OHSU has already produced some impressive research. You may have heard of Dr. Brian Druker, whose leukemia cure has been chronicled on the Today Show, the ABC News program 20/20, and in the pages of People magazine. As Dr. Peter Kohler, President of OHSU said, "People have won the Nobel Prize for lesser work."
Dr. Druker's dream had always been to replace chemotherapy with a more humane treatment that killed cancerous cells, but didn't ravage the body. Once he arrived in Portland in 1993, Dr. Druker rolled up his sleeves and began to experiment with potential treatments for chronic myelogenous leukemia, in collaboration with scientists from Novartis, a global pharmaceutical company.
One chemical compound — STI-571 — immediately showed the most promise. Clinical testing began in June 1998 and an effective dose was established for 31 patients. The results were nothing less than astonishing. In every case, white blood cell counts returned to normal within six weeks. Overnight, Druker became the most celebrated physician in the country.
Clinical trials for STI-571 (now known as Gleevec) have been extended to 30 countries and nearly 3000 patients. Over 90 percent of those in the disease's blast phase have seen their white blood cell counts return to normal, and one-third in the same phase have no remaining traces of leukemia. In other words, not only did Gleevec treat the leukemia symptoms, it began to eliminate the molecular basis of the disease altogether.
The cure for cancer has long been the golden ring of medical research, eluding the grasp of even the most intrepid scientists. Yet today, thanks to the work of Dr. Druker and others, that cure is within our grasp. We must never forget that medical research made it possible.
Exceptional Returns
Yet, even as we talk about the extraordinary health and economic benefits to medical research, the most dramatic returns have only recently been documented.
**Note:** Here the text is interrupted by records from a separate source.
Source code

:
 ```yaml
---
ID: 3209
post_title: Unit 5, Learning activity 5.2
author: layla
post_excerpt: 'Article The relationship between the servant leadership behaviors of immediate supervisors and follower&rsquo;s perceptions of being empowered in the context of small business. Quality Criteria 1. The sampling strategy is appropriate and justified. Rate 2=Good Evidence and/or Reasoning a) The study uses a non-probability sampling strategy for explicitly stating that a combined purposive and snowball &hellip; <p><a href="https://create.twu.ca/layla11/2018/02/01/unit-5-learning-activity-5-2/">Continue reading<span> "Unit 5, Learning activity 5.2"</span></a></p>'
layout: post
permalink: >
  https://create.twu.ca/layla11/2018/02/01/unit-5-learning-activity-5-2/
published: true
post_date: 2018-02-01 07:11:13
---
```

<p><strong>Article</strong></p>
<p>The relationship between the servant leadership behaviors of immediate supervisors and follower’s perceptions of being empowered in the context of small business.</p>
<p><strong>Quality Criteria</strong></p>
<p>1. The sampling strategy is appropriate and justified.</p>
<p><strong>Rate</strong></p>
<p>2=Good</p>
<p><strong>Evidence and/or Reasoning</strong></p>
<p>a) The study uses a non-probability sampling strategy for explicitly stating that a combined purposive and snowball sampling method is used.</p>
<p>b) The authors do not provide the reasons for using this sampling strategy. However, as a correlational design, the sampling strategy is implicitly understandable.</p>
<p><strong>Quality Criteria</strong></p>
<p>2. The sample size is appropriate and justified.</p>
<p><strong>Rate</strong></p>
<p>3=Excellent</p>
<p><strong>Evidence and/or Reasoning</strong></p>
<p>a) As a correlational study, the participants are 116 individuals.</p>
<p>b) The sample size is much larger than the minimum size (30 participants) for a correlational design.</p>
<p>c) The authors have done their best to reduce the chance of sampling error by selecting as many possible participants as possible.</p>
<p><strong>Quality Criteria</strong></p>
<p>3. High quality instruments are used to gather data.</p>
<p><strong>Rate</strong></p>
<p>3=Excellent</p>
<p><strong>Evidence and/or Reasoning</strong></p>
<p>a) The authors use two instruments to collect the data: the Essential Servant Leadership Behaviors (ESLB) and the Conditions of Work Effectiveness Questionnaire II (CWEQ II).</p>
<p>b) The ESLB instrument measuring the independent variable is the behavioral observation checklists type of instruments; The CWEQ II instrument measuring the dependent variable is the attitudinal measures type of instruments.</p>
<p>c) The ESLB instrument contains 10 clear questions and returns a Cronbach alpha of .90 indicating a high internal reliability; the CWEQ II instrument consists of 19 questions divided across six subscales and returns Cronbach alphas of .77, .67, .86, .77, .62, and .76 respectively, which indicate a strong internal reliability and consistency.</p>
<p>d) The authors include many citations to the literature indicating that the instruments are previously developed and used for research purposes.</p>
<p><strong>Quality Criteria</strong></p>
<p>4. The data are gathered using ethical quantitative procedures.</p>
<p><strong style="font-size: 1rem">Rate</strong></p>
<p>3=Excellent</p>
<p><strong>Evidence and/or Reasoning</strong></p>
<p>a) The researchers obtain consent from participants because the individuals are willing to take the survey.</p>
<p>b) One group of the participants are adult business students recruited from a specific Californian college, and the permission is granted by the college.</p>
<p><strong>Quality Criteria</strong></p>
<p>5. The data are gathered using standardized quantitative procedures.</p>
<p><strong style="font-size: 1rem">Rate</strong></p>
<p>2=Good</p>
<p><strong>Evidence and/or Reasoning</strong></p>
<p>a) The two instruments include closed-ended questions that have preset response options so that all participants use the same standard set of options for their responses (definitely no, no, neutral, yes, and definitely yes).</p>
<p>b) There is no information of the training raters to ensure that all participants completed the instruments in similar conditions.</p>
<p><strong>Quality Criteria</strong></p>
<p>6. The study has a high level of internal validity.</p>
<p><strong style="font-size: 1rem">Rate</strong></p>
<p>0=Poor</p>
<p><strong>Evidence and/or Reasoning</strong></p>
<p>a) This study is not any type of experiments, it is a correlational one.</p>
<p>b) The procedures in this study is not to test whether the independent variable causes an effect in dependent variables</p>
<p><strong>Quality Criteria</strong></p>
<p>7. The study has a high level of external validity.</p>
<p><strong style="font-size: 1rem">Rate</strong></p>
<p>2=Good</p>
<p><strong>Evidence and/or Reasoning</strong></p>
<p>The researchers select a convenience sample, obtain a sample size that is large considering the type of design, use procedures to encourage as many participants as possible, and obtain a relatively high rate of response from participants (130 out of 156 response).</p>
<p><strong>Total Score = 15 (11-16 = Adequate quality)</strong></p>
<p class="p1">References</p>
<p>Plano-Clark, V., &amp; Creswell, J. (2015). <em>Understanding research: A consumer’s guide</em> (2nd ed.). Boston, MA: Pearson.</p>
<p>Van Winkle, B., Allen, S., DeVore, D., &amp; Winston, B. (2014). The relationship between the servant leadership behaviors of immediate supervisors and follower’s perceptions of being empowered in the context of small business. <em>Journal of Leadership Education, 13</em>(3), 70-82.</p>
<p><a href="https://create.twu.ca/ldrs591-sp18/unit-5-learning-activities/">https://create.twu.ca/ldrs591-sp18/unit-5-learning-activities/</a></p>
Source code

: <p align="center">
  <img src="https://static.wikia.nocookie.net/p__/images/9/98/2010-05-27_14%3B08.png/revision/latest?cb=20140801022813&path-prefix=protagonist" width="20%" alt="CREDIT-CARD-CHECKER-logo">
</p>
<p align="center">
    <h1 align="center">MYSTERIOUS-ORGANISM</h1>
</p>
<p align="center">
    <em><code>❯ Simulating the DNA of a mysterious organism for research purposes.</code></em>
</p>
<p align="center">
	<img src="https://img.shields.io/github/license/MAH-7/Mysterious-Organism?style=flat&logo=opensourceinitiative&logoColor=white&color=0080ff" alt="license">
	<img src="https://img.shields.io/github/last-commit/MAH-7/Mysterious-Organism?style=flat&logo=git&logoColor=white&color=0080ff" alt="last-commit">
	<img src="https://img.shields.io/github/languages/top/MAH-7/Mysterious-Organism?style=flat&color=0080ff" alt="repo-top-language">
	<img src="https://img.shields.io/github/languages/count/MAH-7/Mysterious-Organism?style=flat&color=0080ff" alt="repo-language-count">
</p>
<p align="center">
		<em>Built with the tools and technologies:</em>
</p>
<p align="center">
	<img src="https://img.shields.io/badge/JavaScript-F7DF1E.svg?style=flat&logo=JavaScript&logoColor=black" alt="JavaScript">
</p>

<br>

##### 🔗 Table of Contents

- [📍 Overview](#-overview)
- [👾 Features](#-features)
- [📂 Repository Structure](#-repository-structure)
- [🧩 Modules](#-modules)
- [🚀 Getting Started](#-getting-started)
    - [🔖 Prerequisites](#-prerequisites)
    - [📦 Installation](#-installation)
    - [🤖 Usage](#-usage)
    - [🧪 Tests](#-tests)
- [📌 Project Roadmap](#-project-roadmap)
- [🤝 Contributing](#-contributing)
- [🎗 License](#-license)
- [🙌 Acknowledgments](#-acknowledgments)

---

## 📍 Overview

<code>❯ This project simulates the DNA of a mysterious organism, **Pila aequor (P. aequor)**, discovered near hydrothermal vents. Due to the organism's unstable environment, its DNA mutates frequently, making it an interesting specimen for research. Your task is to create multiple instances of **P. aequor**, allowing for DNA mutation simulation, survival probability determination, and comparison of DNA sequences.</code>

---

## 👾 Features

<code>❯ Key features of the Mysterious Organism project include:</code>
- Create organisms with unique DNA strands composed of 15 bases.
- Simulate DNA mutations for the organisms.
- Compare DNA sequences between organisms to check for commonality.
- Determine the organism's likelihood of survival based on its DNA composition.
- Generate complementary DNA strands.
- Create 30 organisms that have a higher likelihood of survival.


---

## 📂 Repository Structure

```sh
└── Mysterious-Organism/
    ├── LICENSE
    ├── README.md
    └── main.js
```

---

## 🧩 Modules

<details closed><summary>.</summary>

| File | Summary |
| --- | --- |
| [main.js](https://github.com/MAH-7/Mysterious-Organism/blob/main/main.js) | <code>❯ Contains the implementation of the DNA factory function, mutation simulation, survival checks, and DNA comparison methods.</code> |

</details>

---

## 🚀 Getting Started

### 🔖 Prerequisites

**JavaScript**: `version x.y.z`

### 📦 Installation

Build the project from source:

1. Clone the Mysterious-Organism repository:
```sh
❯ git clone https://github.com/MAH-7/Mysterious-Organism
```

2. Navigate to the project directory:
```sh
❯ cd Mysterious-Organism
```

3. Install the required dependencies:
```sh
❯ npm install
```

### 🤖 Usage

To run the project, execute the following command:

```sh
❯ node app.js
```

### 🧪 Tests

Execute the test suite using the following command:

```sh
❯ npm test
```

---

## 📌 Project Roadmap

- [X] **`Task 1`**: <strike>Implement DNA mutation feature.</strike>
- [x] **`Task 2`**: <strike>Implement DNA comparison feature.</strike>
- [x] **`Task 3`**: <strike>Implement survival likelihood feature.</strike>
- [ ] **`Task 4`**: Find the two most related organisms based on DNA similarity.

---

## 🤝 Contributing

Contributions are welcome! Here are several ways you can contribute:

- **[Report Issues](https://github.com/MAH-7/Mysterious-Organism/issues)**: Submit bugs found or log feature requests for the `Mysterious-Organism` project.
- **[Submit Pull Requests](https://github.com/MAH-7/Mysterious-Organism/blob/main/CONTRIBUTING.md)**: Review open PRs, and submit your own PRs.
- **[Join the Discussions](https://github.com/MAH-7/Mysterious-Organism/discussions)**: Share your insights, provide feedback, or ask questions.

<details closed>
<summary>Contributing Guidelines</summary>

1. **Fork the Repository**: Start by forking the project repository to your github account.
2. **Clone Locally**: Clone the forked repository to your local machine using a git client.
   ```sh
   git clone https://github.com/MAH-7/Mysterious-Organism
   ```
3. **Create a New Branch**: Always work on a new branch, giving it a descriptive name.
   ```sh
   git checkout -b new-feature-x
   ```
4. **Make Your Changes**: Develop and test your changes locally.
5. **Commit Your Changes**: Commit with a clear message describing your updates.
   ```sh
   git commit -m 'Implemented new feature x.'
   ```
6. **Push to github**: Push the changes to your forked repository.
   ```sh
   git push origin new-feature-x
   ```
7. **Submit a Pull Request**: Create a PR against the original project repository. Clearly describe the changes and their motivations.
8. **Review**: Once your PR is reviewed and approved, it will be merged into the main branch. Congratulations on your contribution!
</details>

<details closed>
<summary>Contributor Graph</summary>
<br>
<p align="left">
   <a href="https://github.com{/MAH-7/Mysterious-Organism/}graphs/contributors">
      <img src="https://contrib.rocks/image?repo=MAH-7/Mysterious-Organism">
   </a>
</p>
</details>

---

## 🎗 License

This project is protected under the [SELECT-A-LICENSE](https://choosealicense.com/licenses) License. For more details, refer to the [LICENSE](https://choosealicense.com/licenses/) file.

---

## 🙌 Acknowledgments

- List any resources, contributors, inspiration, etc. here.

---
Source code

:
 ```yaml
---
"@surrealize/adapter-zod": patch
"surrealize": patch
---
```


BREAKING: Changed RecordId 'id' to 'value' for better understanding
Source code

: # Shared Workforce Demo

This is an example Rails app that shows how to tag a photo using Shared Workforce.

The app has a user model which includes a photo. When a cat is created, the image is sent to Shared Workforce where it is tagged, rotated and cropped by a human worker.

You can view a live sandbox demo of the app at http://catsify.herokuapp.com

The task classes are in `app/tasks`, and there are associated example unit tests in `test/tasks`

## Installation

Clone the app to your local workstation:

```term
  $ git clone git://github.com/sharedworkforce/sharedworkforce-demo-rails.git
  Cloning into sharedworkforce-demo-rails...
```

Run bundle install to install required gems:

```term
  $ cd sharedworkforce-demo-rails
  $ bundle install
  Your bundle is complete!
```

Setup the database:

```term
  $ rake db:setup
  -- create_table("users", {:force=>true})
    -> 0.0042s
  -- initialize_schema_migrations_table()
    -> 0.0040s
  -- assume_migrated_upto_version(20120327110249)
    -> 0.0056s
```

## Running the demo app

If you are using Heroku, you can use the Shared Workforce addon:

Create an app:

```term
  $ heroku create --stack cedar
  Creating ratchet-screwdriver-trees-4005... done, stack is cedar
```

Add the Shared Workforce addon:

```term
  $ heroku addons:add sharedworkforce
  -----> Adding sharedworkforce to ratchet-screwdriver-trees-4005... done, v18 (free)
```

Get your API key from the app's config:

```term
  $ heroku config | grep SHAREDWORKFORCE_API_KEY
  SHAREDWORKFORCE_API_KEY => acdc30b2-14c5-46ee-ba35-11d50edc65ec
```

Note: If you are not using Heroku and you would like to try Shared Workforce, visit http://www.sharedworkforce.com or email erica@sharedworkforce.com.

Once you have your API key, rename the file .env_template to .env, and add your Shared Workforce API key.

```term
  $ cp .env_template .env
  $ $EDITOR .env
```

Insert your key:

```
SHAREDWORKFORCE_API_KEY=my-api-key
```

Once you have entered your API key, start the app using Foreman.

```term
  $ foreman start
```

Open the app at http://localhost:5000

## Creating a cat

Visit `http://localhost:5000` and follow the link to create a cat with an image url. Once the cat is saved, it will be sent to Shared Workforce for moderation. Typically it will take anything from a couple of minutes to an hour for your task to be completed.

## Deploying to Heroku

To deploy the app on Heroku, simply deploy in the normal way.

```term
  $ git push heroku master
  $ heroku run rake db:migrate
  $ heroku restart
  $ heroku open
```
At the Lasker Funding First Initiative, we published a report that for the first time put an economic value on human life. To do so, we asked a distinguished panel of economists to assess the economic value of extending life, i.e., increasing longevity. The panel included economists from the University of Chicago, Yale, Harvard, Stanford and Columbia - men known for skepticism. Yet their conclusions are staggering. Economic gains from increased life expectancy have been enormous, on the order of $2.8 trillion annually. Let me repeat that: $2.8 trillion annually.
To discuss the report in more detail, I have with me today two colleagues, Robert Topel and Dr. Samuel Silverstein, whom you will hear from on your second panel. Dr. Topel is from the University of Chicago and is one of the lead investigators in Lasker's Economic Study; he is a member of the National Bureau of Economic Research. Sam Silverstein is the current President of Funding First and hails from Columbia University, where he is a professor of physiology in the College of Physicians & Surgeons. Sam has long been considering the economic facts about research in the medical sciences, and we are very fortunate to have him leading the charge for Funding First. I predict you will be humbled by the economic impact of our national investment when you hear from these two gentlemen.